Source records
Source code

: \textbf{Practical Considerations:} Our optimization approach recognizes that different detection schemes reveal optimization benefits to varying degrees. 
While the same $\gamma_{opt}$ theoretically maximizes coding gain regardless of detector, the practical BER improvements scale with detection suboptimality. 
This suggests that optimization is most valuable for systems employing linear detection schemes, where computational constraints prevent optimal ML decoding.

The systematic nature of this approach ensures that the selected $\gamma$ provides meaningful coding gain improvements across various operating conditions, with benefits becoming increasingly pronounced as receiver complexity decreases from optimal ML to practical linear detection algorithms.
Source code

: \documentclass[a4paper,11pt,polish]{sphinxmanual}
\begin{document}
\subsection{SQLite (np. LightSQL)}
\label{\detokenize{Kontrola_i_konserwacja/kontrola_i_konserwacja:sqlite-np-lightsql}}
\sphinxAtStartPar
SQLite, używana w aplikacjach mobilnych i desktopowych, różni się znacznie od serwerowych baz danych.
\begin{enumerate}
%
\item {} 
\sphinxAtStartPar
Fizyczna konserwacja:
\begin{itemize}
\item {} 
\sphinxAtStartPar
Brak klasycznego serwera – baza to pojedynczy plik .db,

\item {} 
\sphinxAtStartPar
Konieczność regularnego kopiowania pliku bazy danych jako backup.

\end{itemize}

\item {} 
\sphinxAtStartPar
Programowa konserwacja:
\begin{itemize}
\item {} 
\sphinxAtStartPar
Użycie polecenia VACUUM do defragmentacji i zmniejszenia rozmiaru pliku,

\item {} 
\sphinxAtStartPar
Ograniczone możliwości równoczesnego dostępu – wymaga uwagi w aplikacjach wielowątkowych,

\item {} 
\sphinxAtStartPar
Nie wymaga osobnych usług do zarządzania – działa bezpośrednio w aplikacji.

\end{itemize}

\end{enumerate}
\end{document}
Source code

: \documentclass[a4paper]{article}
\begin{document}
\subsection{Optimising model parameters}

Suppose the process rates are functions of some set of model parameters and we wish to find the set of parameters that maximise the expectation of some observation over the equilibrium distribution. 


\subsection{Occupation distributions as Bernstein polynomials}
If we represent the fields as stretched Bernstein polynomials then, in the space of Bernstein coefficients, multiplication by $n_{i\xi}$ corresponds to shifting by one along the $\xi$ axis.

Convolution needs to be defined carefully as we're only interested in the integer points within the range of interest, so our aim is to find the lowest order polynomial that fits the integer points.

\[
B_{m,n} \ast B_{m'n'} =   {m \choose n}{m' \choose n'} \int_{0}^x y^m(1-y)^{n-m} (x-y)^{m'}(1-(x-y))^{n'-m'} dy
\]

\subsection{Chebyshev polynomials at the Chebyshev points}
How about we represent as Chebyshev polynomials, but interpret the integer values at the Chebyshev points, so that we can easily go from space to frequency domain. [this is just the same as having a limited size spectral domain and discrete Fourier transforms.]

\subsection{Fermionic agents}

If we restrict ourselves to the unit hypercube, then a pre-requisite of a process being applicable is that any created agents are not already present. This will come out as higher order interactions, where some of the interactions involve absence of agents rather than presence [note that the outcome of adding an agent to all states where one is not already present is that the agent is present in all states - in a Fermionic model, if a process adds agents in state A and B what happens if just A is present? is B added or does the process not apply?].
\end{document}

YOUR ASSIGNMENT
Filter the records above for the string "find" and copy each matching line.

RESPONSE
Suppose the process rates are functions of some set of model parameters and we wish to find the set of parameters that maximise the expectation of some observation over the equilibrium distribution. 
Convolution needs to be defined carefully as we're only interested in the integer points within the range of interest, so our aim is to find the lowest order polynomial that fits the integer points.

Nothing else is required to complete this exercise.